> Dataset records

=-=-=-=-=

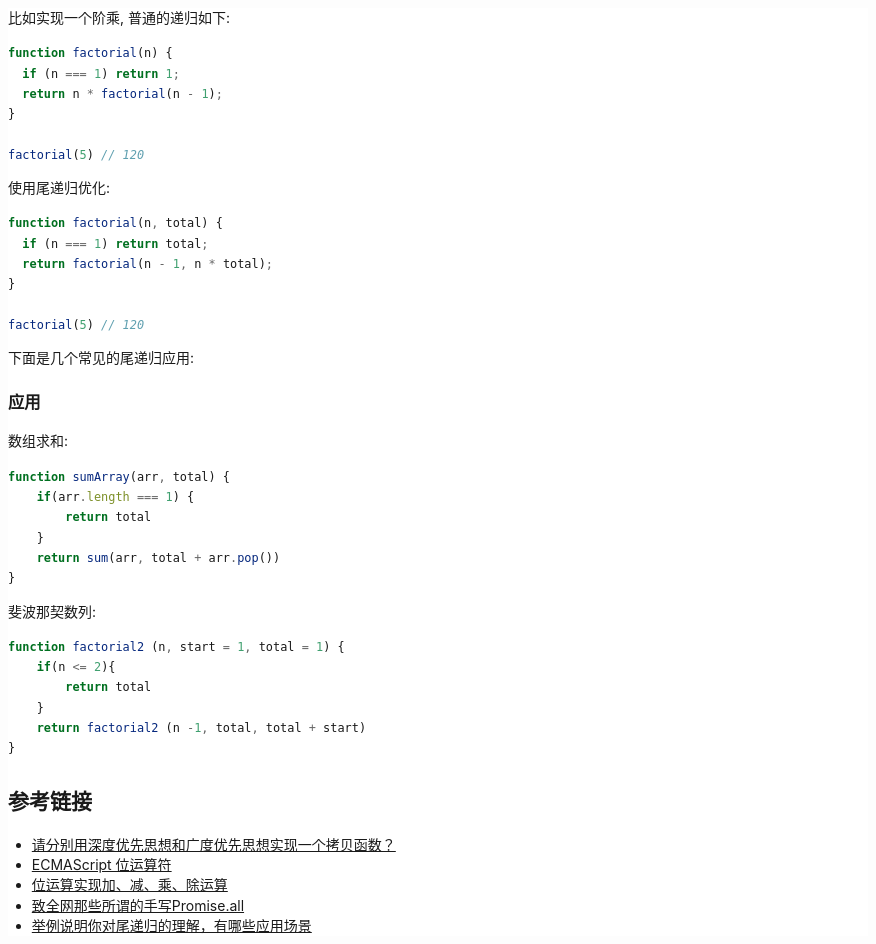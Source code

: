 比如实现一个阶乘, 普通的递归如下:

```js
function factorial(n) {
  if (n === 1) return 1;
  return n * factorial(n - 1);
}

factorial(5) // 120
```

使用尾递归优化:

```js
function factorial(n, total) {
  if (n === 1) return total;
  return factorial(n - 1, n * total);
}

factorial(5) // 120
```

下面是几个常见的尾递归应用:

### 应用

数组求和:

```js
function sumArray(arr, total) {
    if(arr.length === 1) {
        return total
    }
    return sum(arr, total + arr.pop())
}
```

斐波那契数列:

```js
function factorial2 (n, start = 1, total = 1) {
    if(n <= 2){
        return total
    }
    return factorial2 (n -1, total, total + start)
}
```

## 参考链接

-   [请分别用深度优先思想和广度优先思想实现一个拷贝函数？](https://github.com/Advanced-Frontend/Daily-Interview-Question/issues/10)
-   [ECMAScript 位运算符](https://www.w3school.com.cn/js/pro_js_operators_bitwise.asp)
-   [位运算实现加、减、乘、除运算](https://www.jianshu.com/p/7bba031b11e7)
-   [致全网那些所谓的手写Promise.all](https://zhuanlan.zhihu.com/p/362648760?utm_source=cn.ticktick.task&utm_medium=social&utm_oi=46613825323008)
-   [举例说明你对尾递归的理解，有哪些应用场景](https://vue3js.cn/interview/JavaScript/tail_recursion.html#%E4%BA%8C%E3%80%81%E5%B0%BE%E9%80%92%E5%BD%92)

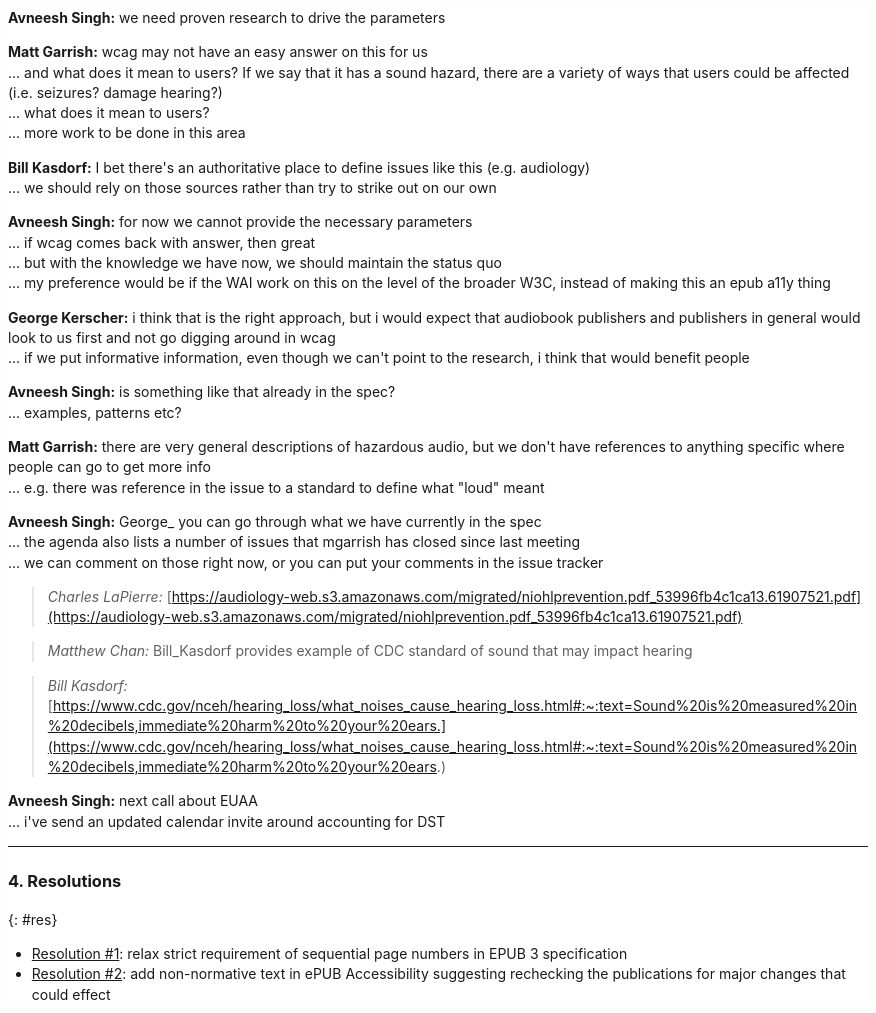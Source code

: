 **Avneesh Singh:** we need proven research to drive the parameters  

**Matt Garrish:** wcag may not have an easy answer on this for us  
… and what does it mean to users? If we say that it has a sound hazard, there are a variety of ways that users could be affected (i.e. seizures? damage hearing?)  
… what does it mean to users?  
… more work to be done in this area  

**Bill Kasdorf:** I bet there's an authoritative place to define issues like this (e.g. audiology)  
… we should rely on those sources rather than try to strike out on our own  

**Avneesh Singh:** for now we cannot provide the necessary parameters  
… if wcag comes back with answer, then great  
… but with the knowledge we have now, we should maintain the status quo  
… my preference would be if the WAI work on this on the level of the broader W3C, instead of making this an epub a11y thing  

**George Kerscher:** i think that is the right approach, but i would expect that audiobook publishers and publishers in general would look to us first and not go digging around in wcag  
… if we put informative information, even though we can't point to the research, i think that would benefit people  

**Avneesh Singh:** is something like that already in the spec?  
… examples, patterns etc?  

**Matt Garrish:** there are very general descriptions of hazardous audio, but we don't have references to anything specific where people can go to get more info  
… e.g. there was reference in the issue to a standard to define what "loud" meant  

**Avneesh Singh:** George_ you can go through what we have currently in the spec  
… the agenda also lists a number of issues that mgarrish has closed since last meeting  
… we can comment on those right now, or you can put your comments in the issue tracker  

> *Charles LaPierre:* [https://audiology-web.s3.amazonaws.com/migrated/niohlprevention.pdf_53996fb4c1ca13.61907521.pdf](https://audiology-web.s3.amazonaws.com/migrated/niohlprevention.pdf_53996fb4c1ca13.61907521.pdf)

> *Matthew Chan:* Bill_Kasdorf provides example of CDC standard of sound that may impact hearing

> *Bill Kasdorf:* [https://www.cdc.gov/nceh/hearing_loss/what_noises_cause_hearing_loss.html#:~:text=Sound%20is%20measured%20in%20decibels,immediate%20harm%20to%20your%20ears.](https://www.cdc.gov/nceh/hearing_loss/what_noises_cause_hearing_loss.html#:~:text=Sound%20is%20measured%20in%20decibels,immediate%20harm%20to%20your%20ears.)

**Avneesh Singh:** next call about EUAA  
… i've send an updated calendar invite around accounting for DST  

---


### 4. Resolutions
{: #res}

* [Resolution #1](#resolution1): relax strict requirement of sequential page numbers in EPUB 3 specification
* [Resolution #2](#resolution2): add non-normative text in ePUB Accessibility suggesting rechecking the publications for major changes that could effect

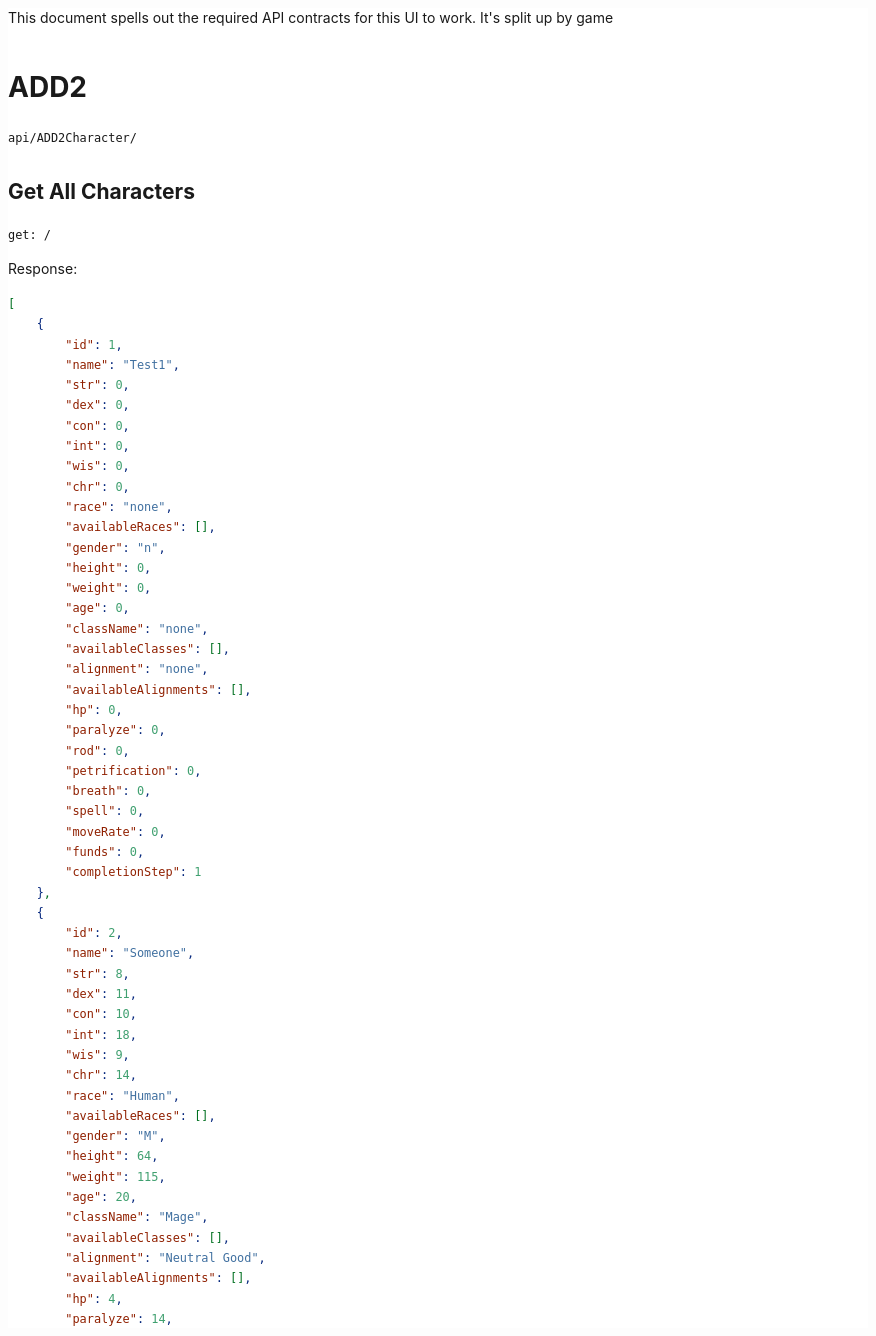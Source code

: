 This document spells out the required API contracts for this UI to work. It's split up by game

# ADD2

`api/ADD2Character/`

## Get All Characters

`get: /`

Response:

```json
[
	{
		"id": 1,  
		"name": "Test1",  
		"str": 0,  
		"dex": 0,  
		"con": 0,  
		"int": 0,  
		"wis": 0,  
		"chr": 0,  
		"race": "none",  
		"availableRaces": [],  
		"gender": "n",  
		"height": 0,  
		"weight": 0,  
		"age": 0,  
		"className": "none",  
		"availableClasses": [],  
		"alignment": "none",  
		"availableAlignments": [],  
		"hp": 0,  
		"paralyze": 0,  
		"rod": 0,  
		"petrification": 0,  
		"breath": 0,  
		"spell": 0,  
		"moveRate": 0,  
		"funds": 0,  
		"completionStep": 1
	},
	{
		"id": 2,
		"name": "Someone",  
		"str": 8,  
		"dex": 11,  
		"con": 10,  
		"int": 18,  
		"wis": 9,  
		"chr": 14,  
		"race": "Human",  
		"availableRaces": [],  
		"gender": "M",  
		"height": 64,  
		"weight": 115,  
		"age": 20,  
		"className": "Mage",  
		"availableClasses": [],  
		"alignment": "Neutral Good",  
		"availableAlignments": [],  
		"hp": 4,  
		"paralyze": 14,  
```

=-=-=-=-=

> How to complete this task
The expected answer is every line in the data above that carries the string "would".

> Task response
… my preference would be if the WAI work on this on the level of the broader W3C, instead of making this an epub a11y thing  
**George Kerscher:** i think that is the right approach, but i would expect that audiobook publishers and publishers in general would look to us first and not go digging around in wcag  
… if we put informative information, even though we can't point to the research, i think that would benefit people  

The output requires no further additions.